Polemika na ten temat wyszła na łamy prasy lwowskiej. Czasami była to dość ostra dyskusja. Maciej Matwijów, opisując historię powstania Panoramy Plastycznej Dawnego Lwowa (PPDL) ma stronie Narodowego Instytutu Muzealnictwa i Ochrony Zabytków (nimoz.pl) ujął to tak:

„W styczniu 1937 Zarząd Miasta powołał Komitet Rzeczoznawców złożony z lwowskich uczonych. Komitet ten miał się zająć oceną naukowej wartości rekonstrukcji Witwickiego i od jego orzeczenia uzależniono zajęcie przez Zarząd Miasta Lwowa stanowiska co do przyszłego finansowania i poparcia dalszych prac rekonstrukcyjnych.(…) Komitet Rzeczoznawców rozpoczynał prace w niezbyt sprzyjającej atmosferze, wywołanej ostrą polemiką między zwolennikami i przeciwnikami Panoramy Plastycznej. Ton jej nadawali J. Witwicki i Towarzystwo Budowy Panoramy, inspirując w prasie lwowskiej i pozalwowskiej artykuły mające wywrzeć swego rodzaju nacisk na Zarząd Miasta Lwowa i doprowadzić do realizacji ich postulatów finansowych. W tym celu nie cofali się oni przed świadomym dezinformowaniem opinii publicznej, a także przed napastliwymi atakami na swoich przeciwników”.

Proszę przekonać się, drogi Czytelniku, co na ten temat pisała prasa lwowska w okresie najzacieklejszej dyskusji w latach 1935-1938.

„Wiek nowy” z 19 stycznia 1936 przedstawia całokształt finansowy tego przedsięwzięcia: Panorama Lwowa Historycznego będzie dla miasta przedsiębiorstwem dochodowem.

Komitet obywatelski, złożony ze znakomitych osobistości, przystąpił już do realizacji projektu Panoramy Plastycznej Dawnego Lwowa.

Panorama Racławicka przynosi w dzisiejszych kryzysowych czasach rok rocznie 35 tys. zł. dochodu przy przeciętnej frekwencji 160 osób dziennie. „Panorama Lwowa Historycznego” (taką nazwę proponuje jeden z luminarzy miasta) jako nowość dla szerokiej publiczności miasta i turystów i rzecz o wyraźnym znaczeniu pedagogicznym, będzie miała na pewno w pierwszym roku frekwencję 300 osób dziennie. Licząc przeciętnie po 50 gr. od osoby, dałoby to w pierwszym roku 54 tys. zł. Trzeba jednak liczyć się ze spadkiem frekwencji do 40 – 30 tys., aż do stałej liczby zwiedzających w granicach 20 tys. osób rocznie.

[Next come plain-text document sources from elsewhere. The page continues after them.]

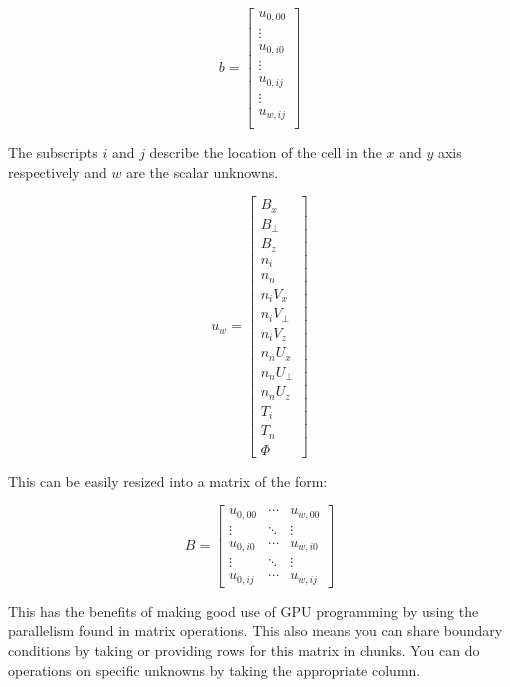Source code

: \documentclass[12pt,upcase]{umlthesis}
\begin{document}
\begin{equation}
	b =
\begin{bmatrix}
	u_{0,00} \\
	\vdots \\
	u_{0,i0} \\
	\vdots \\
	u_{0,ij} \\
	\vdots \\
	u_{w,ij} \\
\end{bmatrix}
\end{equation}

The subscripts $i$ and $j$ describe the location of the cell in the $x$ and $y$ axis respectively and $w$ are the scalar unknowns.

\begin{equation}
	u_w = 
	\begin{bmatrix}
		B_x \\
		B_{\perp} \\
		B_z \\
		n_i \\
		n_n \\
		n_i V_x \\
		n_i V_{\perp} \\
		n_i V_z \\
		n_n U_x \\
		n_n U_{\perp} \\
		n_n U_z \\
		T_i \\
		T_n \\
		\Phi
	\end{bmatrix}
\end{equation}

This can be easily resized into a matrix of the form:

\begin{equation}
	B =
	\begin{bmatrix}
		u_{0,00} & \cdots  & u_{w,00} \\
		\vdots   & \ddots & \vdots \\
		u_{0,i0} & \cdots & u_{w,i0} \\
		\vdots   & \ddots & \vdots \\
		u_{0,ij} & \cdots  & u_{w,ij}
	\end{bmatrix}
\end{equation}

This has the benefits of making good use of GPU programming by using the parallelism found in matrix operations. This also means you can share boundary conditions by taking or providing rows for this matrix in chunks. You can do operations on specific unknowns by taking the appropriate column.
\end{document}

Według niniejszego kosztorysu koszt faktyczny modelu śródmieścia może wynosić 42 tys. zł; przedmieść – 80 tys.; obrazu okolic – 10 tys.; budowy pawilonu – 40 tys.; wyposażenie takowego – 20 tys. Czyli, że koszt wszystkiego razem w teraźniejszych stosunkach nie przekroczy 200 tys. zł.

Biorąc skromnie średnio liczony dochód netto, koszt budowy pokryłby się z procentem już po 6 latach.

Dziennik Polski, 25 października 1936 przedstawił artykuł Rozmowa ze sceptykiem na temat szkiców do Panoramy Plastycznej dawnego Lwowa, w którym dziennikarz (niestety wszystkie artykuły na ten temat nie są podpisane nazwiskiem autora) odpowiada na pytanie najczęściej zadawane Januszowi Witwickiemu, szczególnie po wystawieniu makiety fortyfikacji lwowskich w skali 1:500 w foyer Teatru Wielkiego.

Zapewne, że trzeba mieć fantazję, aby porwać się na wykonanie modelu całego Lwowa z XVIII wieku i zrobienie pomnika bohaterskiej przeszłości obrony naszego miasta w dzisiejszych lwowskich stosunkach.

Jeżeli idzie o materiał do rekonstrukcji to jest go prawie dosyć – chociaż pracy rekonstrukcyjnej nigdy nie może być dosyć. I tu pokazuje kolejno fotografie planów i widoków całości miasta z XVIII wieku, poszczególnych jego partii i poszczególnych obiektów; widoki panoramiczne i szczegółowe od roku 1613 do dnia dzisiejszego; zdjęcia pomiarowe zabytków. Poza tym zapiski archiwalne w zapisach. Minimalny to zresztą ułamek materiału zgromadzonego w zbiorach miejskich i prywatnych.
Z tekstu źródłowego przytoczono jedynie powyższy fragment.